An important fact that must be noted is that the variables choice in the classification process affects all performance metrics of classification. Therefore, different techniques for variable selection are necessary during the data preparation or preprocessing phase, and dimension reduction methods may also be applied.

This paper proposes an ensemble ML model for determining the significance of various FDI indicators and predicting the likelihood of successful FDI in a given country based on these factors. As mentioned earlier, the proposed method integrates several feature selection algorithms, a binary regression algorithm, and the best-performing classification algorithm, combining them into a stacking ensemble ML method. The following subsections will briefly describe the methodologies employed, as the ensemble method integrates logistic binary regression with ML-based classification methods and feature selection techniques.

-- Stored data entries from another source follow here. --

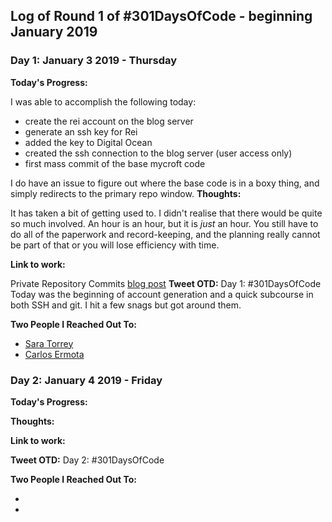 
## Log of Round 1 of #301DaysOfCode - beginning January 2019

### Day 1: January 3 2019 - Thursday

**Today's Progress:**

I was able to accomplish the following today:
  - create the rei account on the blog server
  - generate an ssh key for Rei
  - added the key to Digital Ocean
  - created the ssh connection to the blog server (user access only)
  - first mass commit of the base mycroft code

I do have an issue to figure out where the base code is in a boxy thing, and simply redirects to the primary repo window.
**Thoughts:**

It has taken a bit of getting used to. I didn't realise that there would be quite so much involved. An hour is an hour, but it is *just* an hour. You still have to do all of the paperwork and record-keeping, and the planning really cannot be part of that or you will lose efficiency with time.

**Link to work:**

Private Repository Commits
[blog post](annwn.wireheadmechanist.com/rei-day-1/)
**Tweet OTD:**
Day 1: #301DaysOfCode Today was the beginning of account generation and a quick subcourse in both SSH and git. I hit a few snags but got around them.


**Two People I Reached Out To:**

 - [Sara Torrey](https://twitter.com/SaraTorrey)
 - [Carlos Ermota](https://twitter.com/carlosermota)

### Day 2: January 4 2019 - Friday

**Today's Progress:**


**Thoughts:**


**Link to work:**

**Tweet OTD:**
Day 2: #301DaysOfCode


**Two People I Reached Out To:**

- [](https://twitter.com/)
- [](https://twitter.com/)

2.1.1. Classification Methodology

Classification algorithms are part of supervised machine learning (ML) and are commonly used for predictive modeling tasks. In the novel model proposed in this paper, these algorithms are utilized as the combiner in a stacking ensemble method. At the start of the procedure, the best algorithm is selected from several types across different groups, ideally choosing the best option from each group. The classification methodology relies on the existence of labeled instances in more than one class (or attribute) of objects, allowing it to classify the categorical class (attribute) value based on the remaining factors or attributes [41]. Selecting the appropriate classification algorithm for a specific application is not only the first step but also one of the most critical aspects of the ML process, which is especially important when such methodology is applied to large datasets. To address the problem considered in this paper, the proposed ensemble model uses a classification approach that categorizes instances into two classes: positive or negative, corresponding to “true” or “false”. The possible outcomes of this classification are displayed in the confusion matrix, as shown in Table 1.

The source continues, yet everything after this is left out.